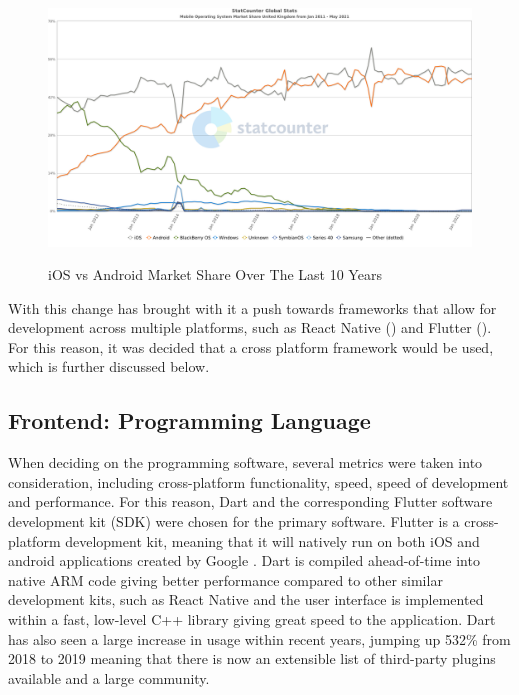 \documentclass[12pt]{article}
\begin{document}
	\begin{figure}[H]
		\centering
		\includegraphics[scale=0.4]{images/ios-android.png}
		\caption{iOS vs Android Market Share Over The Last 10 Years}
		\label{fig:ios-android}
		\cite{AndroidVsIOS2021}
	\end{figure}
	
	With this change has brought with it a push towards frameworks that allow for development across multiple platforms, such as React Native (\cite{ReactNativeLearn}) and Flutter (\cite{FlutterBeautifulNative}). For this reason, it was decided that a cross platform framework would be used, which is further discussed below.
	
	\subsection{Frontend: Programming Language}
	When deciding on the programming software, several metrics were taken into consideration, including cross-platform functionality, speed, speed of development and performance. For this reason, Dart and the corresponding Flutter software development kit (SDK) were chosen for the primary software. Flutter is a cross-platform development kit, meaning that it will natively run on both iOS and android applications created by Google \cite{FlutterBeautifulNative}. Dart is compiled ahead-of-time into native ARM code giving better performance compared to other similar development kits, such as React Native and the user interface  is implemented within a fast, low-level C++ library giving great speed to the application. Dart has also seen a large increase in usage within recent years, jumping up 532\% from 2018 to 2019 \cite{StateOctoverse2019} meaning that there is now an extensible list of third-party plugins available and a large community.
	
\end{document}
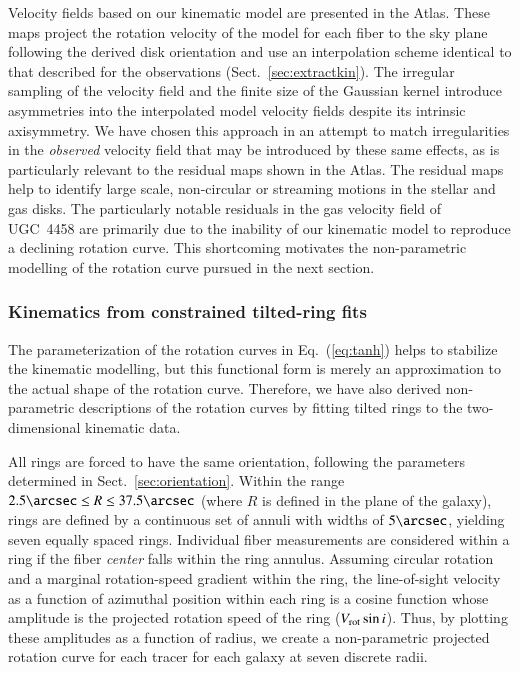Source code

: \documentclass[traditabstract]{aa} %
\begin{document}
Velocity fields based on our kinematic model are presented in the Atlas.  These
maps project the rotation velocity of the model for each fiber to the sky plane
following the derived disk orientation and use an interpolation scheme identical
to that described for the observations (Sect.~\ref{sec:extractkin}).  The
irregular sampling of the velocity field and the finite size of the Gaussian
kernel introduce asymmetries into the interpolated model velocity fields despite
its intrinsic axisymmetry.  We have chosen this approach in an attempt to match
irregularities in the {\it observed} velocity field that may be introduced by
these same effects, as is particularly relevant to the residual maps shown in
the Atlas.  The residual maps help to identify large scale, non-circular or
streaming motions in the stellar and gas disks.  The particularly notable
residuals in the gas velocity field of UGC~4458 are primarily due to the
inability of our kinematic model to reproduce a declining rotation curve.  This
shortcoming motivates the non-parametric modelling of the rotation curve pursued
in the next section.


\subsubsection{Kinematics from constrained tilted-ring fits}
\label{sec:tiltedrings}

The parameterization of the rotation curves in Eq.~(\ref{eq:tanh}) helps to
stabilize the kinematic modelling, but this functional form is merely an
approximation to the actual shape of the rotation curve.  Therefore, we have
also derived non-parametric descriptions of the rotation curves by fitting
tilted rings to the two-dimensional kinematic data.

All rings are forced to have the same orientation, following the parameters
determined in Sect.~\ref{sec:orientation}.  Within the range $2.5\arcsec \leq
R \leq 37.5\arcsec$ (where $R$ is defined in the plane of the galaxy), rings are
defined by a continuous set of annuli with widths of $5\arcsec$, yielding seven
equally spaced rings.  Individual fiber measurements are considered within a
ring if the fiber {\it center} falls within the ring annulus.  Assuming circular
rotation and a marginal rotation-speed gradient within the ring, the
line-of-sight velocity as a function of azimuthal position within each ring is a
cosine function whose amplitude is the projected rotation speed of the ring
($\vrot \sin i$).  Thus, by plotting these amplitudes as a function of radius,
we create a non-parametric projected rotation curve for each tracer for each
galaxy at seven discrete radii.
\end{document}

--------

#### What the exercise asks
Repeat the preceding records exactly but drop the images.

#### Final answer
 \documentclass[12pt]{article}
\begin{document}
	\begin{figure}[H]
		\centering
		\includegraphics[scale=0.4]{images/ios-android.png}
		\caption{iOS vs Android Market Share Over The Last 10 Years}
		\label{fig:ios-android}
		\cite{AndroidVsIOS2021}
	\end{figure}
	
	With this change has brought with it a push towards frameworks that allow for development across multiple platforms, such as React Native (\cite{ReactNativeLearn}) and Flutter (\cite{FlutterBeautifulNative}). For this reason, it was decided that a cross platform framework would be used, which is further discussed below.
	
	\subsection{Frontend: Programming Language}
	When deciding on the programming software, several metrics were taken into consideration, including cross-platform functionality, speed, speed of development and performance. For this reason, Dart and the corresponding Flutter software development kit (SDK) were chosen for the primary software. Flutter is a cross-platform development kit, meaning that it will natively run on both iOS and android applications created by Google \cite{FlutterBeautifulNative}. Dart is compiled ahead-of-time into native ARM code giving better performance compared to other similar development kits, such as React Native and the user interface  is implemented within a fast, low-level C++ library giving great speed to the application. Dart has also seen a large increase in usage within recent years, jumping up 532\% from 2018 to 2019 \cite{StateOctoverse2019} meaning that there is now an extensible list of third-party plugins available and a large community.
	
\end{document}
Source code

: \documentclass[traditabstract]{aa} %
\begin{document}
Velocity fields based on our kinematic model are presented in the Atlas.  These
maps project the rotation velocity of the model for each fiber to the sky plane
following the derived disk orientation and use an interpolation scheme identical
to that described for the observations (Sect.~\ref{sec:extractkin}).  The
irregular sampling of the velocity field and the finite size of the Gaussian
kernel introduce asymmetries into the interpolated model velocity fields despite
its intrinsic axisymmetry.  We have chosen this approach in an attempt to match
irregularities in the {\it observed} velocity field that may be introduced by
these same effects, as is particularly relevant to the residual maps shown in
the Atlas.  The residual maps help to identify large scale, non-circular or
streaming motions in the stellar and gas disks.  The particularly notable
residuals in the gas velocity field of UGC~4458 are primarily due to the
inability of our kinematic model to reproduce a declining rotation curve.  This
shortcoming motivates the non-parametric modelling of the rotation curve pursued
in the next section.


\subsubsection{Kinematics from constrained tilted-ring fits}
\label{sec:tiltedrings}

The parameterization of the rotation curves in Eq.~(\ref{eq:tanh}) helps to
stabilize the kinematic modelling, but this functional form is merely an
approximation to the actual shape of the rotation curve.  Therefore, we have
also derived non-parametric descriptions of the rotation curves by fitting
tilted rings to the two-dimensional kinematic data.

All rings are forced to have the same orientation, following the parameters
determined in Sect.~\ref{sec:orientation}.  Within the range $2.5\arcsec \leq
R \leq 37.5\arcsec$ (where $R$ is defined in the plane of the galaxy), rings are
defined by a continuous set of annuli with widths of $5\arcsec$, yielding seven
equally spaced rings.  Individual fiber measurements are considered within a
ring if the fiber {\it center} falls within the ring annulus.  Assuming circular
rotation and a marginal rotation-speed gradient within the ring, the
line-of-sight velocity as a function of azimuthal position within each ring is a
cosine function whose amplitude is the projected rotation speed of the ring
($\vrot \sin i$).  Thus, by plotting these amplitudes as a function of radius,
we create a non-parametric projected rotation curve for each tracer for each
galaxy at seven discrete radii.
\end{document}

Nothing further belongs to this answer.